### Task to complete
Here is the task for the records below: repeat exactly the lines from the one with "- **Favorites &" to the one with "- **Real-Time Weather", both included, and nothing else.

### Rendered images with source text
══════════

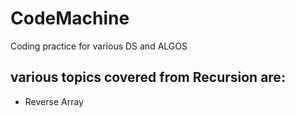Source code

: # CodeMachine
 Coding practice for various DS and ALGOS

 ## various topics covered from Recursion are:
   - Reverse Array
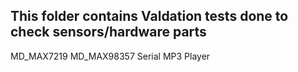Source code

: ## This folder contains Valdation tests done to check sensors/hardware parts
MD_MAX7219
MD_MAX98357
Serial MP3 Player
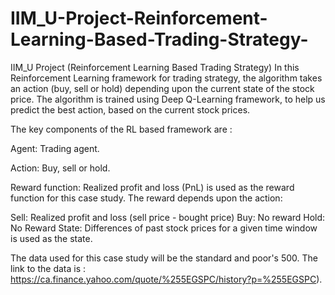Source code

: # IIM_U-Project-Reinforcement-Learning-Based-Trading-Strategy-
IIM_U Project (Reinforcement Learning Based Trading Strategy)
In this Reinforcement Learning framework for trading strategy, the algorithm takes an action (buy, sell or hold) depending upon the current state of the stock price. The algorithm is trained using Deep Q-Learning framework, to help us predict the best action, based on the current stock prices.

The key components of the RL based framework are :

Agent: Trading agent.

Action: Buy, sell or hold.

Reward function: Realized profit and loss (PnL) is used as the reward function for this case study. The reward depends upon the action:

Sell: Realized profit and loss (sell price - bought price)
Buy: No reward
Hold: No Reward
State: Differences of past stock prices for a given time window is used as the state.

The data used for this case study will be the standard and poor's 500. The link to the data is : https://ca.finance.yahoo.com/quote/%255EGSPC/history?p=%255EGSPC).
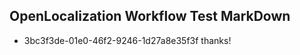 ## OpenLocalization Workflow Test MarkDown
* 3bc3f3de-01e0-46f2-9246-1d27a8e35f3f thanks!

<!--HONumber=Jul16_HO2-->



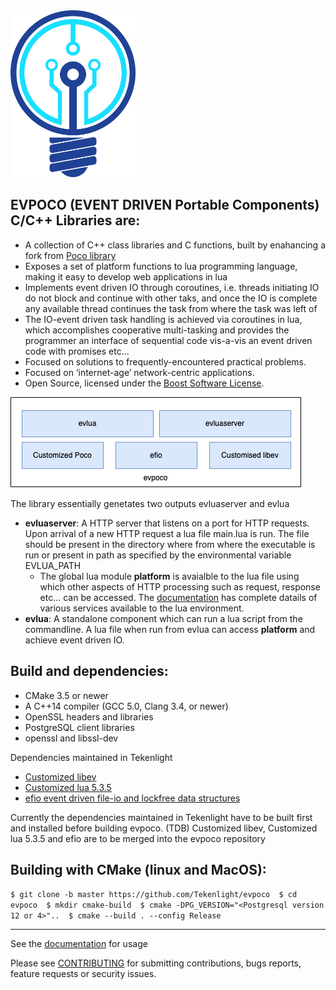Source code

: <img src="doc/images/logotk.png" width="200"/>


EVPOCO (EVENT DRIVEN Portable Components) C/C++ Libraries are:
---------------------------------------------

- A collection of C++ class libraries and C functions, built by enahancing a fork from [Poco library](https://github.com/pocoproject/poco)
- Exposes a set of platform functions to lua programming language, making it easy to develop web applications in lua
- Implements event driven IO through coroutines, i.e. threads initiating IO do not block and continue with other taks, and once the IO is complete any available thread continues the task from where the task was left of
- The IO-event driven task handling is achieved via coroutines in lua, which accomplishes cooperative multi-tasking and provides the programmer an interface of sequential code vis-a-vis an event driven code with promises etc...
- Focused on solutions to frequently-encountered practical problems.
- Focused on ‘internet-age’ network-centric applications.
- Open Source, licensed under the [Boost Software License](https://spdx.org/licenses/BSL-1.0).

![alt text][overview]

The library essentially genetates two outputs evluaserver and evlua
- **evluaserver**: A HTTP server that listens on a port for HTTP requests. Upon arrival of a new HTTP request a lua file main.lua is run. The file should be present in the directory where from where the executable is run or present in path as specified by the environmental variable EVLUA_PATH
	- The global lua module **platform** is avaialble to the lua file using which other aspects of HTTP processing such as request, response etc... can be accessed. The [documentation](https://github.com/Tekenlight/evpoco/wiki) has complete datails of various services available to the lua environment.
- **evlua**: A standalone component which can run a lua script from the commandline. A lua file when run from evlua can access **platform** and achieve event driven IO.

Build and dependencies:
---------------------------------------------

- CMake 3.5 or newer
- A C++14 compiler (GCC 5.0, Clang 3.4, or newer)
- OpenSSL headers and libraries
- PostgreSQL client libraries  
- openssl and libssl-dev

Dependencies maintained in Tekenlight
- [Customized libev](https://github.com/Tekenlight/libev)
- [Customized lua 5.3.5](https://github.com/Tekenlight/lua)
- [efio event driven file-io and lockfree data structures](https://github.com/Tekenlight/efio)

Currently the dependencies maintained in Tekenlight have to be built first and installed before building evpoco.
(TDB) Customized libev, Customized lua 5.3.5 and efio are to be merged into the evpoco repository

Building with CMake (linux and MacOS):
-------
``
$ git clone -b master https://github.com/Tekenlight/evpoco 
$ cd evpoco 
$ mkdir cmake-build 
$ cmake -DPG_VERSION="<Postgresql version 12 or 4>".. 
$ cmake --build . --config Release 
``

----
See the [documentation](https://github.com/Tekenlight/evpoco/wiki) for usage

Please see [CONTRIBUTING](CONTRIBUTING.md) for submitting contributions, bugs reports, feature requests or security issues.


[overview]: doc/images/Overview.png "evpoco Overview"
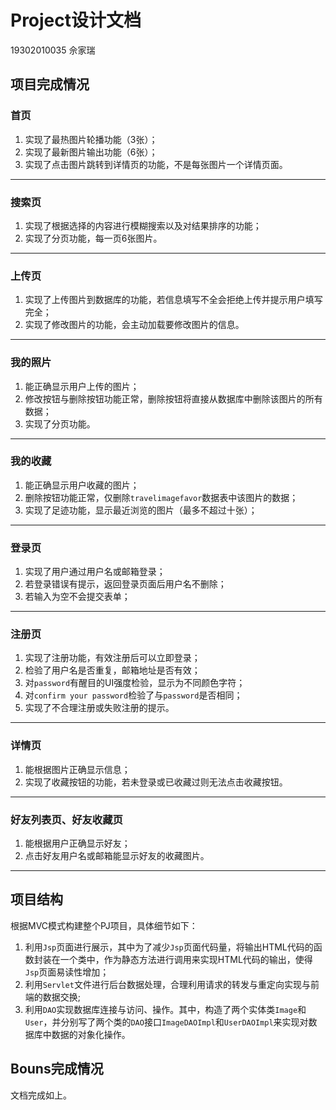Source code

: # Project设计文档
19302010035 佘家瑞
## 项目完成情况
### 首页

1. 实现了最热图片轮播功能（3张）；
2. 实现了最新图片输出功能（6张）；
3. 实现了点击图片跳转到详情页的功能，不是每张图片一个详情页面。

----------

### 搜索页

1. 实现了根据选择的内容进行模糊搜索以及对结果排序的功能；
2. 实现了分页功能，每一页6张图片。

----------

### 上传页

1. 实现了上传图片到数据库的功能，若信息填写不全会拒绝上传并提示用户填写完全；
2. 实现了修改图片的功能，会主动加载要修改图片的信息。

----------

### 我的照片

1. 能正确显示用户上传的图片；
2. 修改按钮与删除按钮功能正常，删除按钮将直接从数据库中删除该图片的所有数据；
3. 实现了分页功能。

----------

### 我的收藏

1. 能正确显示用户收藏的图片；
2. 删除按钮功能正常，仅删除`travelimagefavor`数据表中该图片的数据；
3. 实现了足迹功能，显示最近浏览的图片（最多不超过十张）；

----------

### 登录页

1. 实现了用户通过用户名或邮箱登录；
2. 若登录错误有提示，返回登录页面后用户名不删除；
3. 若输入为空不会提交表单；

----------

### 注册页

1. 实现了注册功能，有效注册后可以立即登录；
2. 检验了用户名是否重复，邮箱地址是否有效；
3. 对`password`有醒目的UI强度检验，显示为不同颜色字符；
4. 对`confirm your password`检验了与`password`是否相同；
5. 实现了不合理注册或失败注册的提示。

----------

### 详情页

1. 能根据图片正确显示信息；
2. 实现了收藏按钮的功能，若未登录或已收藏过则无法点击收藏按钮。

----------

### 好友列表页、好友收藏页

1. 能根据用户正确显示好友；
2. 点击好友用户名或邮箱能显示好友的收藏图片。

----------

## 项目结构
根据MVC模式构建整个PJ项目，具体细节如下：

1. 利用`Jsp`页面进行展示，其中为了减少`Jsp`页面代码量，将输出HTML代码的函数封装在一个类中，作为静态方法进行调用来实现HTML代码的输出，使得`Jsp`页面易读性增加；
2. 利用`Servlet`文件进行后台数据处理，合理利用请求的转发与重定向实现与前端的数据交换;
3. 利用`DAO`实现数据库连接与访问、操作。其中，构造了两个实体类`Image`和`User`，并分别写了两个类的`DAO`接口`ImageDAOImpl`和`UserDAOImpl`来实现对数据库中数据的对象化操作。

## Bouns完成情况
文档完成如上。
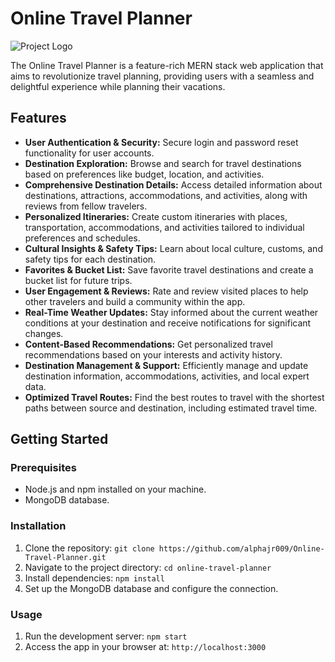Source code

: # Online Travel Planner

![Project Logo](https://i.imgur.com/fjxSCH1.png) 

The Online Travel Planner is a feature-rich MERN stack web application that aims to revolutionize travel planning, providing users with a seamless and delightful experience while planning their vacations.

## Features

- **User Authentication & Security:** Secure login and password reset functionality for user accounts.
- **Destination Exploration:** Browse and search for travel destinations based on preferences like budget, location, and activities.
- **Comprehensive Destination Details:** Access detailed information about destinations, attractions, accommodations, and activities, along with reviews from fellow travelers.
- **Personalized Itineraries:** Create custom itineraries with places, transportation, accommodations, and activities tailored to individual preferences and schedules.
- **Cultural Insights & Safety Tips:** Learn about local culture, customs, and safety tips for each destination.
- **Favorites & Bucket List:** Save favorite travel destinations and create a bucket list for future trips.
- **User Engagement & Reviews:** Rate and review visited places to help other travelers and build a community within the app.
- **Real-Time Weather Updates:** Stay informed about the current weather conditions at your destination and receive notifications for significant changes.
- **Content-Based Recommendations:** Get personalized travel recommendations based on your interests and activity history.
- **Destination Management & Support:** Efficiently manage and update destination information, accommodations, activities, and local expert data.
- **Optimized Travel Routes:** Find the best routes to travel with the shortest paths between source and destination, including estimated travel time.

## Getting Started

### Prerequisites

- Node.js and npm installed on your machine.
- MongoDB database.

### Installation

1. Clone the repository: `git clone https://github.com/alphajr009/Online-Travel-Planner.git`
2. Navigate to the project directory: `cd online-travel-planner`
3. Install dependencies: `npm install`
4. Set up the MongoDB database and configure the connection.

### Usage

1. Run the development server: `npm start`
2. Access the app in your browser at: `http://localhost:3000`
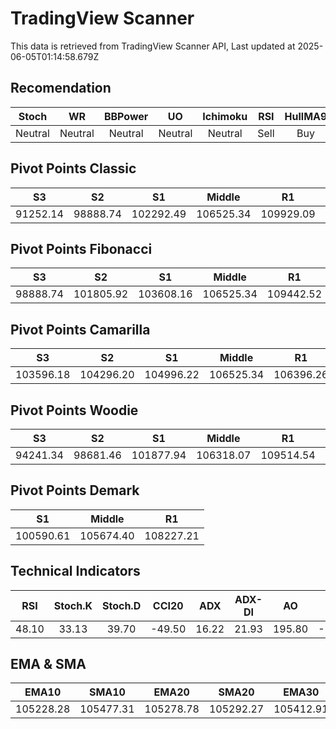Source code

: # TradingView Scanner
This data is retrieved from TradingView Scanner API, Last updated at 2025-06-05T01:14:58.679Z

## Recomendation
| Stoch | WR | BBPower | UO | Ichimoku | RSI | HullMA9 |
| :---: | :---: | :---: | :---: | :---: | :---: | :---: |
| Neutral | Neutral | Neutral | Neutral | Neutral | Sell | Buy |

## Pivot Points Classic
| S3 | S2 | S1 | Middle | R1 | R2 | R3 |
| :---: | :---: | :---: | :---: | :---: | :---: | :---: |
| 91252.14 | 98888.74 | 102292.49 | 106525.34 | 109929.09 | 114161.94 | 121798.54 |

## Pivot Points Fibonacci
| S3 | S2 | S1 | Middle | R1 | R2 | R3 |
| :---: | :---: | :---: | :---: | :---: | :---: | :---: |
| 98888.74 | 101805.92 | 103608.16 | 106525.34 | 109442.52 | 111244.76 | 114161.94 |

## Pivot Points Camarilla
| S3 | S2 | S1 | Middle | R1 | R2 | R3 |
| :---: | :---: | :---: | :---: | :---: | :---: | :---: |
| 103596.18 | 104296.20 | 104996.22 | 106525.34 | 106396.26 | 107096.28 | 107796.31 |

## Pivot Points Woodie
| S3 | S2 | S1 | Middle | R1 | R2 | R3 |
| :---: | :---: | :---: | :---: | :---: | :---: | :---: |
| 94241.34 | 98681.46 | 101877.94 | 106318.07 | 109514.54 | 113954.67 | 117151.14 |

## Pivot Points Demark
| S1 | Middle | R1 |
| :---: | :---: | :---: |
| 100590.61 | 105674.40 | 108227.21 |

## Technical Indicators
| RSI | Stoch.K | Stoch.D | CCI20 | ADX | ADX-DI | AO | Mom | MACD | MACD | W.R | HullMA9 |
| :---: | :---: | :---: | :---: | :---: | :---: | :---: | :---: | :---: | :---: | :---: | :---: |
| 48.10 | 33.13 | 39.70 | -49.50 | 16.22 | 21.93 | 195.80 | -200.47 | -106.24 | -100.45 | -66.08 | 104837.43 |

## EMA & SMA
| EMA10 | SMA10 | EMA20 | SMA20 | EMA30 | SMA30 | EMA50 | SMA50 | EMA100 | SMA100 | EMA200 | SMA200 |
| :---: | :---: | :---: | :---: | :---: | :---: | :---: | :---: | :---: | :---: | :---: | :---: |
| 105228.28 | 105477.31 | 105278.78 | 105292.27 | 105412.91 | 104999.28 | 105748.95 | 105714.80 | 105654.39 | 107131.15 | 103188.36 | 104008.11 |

══════════

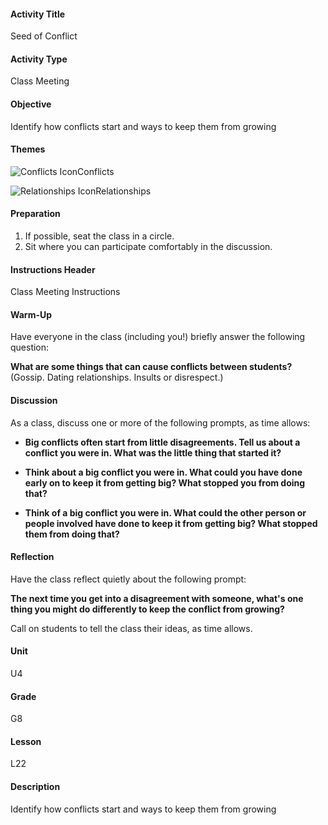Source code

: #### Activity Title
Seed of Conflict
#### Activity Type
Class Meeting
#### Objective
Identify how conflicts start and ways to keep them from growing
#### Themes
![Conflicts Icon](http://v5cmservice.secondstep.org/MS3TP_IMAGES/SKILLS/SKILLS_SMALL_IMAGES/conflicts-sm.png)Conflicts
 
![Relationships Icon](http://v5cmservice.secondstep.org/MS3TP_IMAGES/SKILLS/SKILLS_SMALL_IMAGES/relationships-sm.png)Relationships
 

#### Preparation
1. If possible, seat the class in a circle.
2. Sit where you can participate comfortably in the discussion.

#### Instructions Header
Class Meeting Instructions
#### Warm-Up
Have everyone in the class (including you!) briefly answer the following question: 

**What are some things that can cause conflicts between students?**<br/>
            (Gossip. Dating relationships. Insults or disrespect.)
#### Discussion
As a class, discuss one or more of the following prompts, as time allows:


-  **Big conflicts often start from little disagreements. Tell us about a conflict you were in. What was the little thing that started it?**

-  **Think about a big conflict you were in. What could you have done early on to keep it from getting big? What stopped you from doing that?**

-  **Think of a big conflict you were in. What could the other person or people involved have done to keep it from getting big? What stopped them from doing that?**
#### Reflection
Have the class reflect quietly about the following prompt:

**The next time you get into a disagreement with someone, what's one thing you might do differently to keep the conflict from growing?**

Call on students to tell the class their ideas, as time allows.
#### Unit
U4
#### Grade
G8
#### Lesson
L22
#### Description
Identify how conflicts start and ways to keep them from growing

══════════

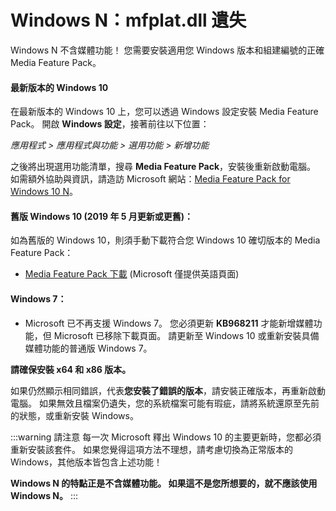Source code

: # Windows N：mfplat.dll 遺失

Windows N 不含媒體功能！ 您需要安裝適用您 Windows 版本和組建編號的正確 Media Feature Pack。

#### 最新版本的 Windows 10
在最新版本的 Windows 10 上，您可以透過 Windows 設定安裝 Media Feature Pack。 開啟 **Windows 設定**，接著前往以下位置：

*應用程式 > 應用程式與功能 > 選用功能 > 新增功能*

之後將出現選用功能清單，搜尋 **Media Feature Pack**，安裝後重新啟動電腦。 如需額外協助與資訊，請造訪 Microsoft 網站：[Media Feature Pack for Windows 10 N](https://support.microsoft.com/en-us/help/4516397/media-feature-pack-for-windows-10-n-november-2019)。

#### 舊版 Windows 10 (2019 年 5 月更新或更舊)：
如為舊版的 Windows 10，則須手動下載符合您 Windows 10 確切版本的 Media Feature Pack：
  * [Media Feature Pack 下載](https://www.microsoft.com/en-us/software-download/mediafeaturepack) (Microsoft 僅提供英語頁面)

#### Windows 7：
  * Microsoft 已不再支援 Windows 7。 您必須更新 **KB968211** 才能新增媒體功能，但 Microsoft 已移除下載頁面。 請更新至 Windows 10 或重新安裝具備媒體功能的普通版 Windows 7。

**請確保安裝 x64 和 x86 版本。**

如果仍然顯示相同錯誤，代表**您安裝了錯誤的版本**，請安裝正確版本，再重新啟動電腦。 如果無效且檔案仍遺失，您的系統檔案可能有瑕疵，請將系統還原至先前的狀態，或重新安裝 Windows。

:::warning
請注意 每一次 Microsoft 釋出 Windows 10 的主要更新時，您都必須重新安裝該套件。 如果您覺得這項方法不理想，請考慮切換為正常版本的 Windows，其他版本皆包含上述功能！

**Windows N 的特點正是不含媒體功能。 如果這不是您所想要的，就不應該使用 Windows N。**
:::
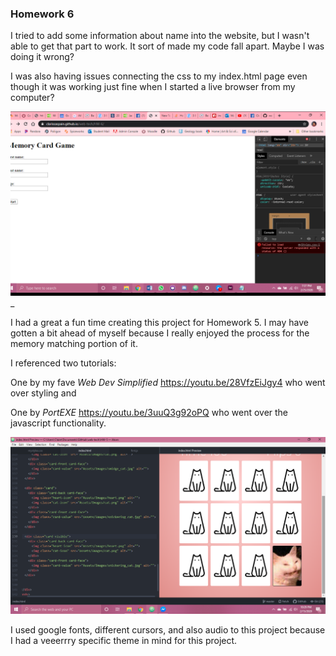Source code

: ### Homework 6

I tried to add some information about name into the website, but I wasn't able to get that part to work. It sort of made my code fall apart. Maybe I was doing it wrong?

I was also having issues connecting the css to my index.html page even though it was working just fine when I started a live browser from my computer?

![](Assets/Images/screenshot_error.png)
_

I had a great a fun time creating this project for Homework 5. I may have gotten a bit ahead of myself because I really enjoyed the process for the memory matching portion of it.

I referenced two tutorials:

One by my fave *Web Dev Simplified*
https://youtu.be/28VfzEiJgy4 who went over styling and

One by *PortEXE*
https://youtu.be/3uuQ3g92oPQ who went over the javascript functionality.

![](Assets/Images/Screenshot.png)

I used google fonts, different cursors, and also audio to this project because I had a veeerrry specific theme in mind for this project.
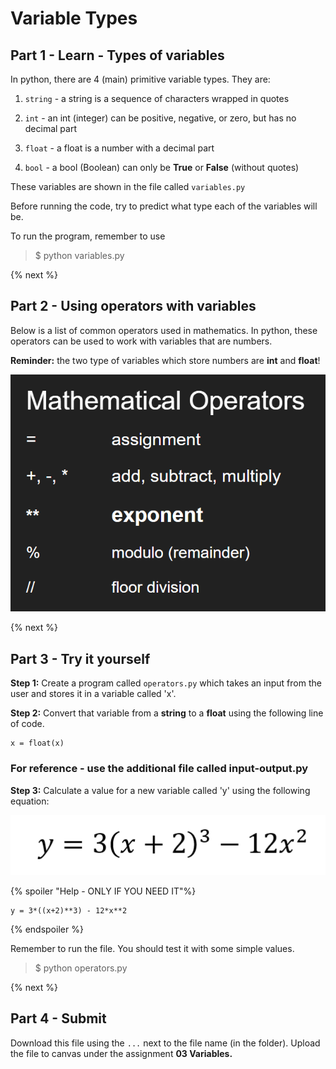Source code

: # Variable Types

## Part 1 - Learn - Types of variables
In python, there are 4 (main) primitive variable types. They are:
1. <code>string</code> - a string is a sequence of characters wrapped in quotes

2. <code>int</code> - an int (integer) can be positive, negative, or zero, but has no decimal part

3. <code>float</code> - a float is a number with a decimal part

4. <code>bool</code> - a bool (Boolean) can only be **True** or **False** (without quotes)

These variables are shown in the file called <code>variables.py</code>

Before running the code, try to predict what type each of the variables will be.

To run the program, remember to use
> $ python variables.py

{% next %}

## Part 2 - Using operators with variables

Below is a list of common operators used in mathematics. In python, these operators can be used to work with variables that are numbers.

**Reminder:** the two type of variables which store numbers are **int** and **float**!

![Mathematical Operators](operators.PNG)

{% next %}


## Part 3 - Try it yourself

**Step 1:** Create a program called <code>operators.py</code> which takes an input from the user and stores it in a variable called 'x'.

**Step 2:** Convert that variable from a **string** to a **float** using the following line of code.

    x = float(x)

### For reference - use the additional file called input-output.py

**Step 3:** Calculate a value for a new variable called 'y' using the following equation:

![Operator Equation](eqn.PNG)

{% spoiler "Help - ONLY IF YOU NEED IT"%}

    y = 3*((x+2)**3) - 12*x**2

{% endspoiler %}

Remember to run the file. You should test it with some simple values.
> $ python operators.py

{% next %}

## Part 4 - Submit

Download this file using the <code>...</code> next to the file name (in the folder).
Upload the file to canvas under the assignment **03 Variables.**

══════════

### Result for this exercise
- **Favorites & Bucket List:** Save favorite travel destinations and create a bucket list for future trips.
- **User Engagement & Reviews:** Rate and review visited places to help other travelers and build a community within the app.
- **Real-Time Weather Updates:** Stay informed about the current weather conditions at your destination and receive notifications for significant changes.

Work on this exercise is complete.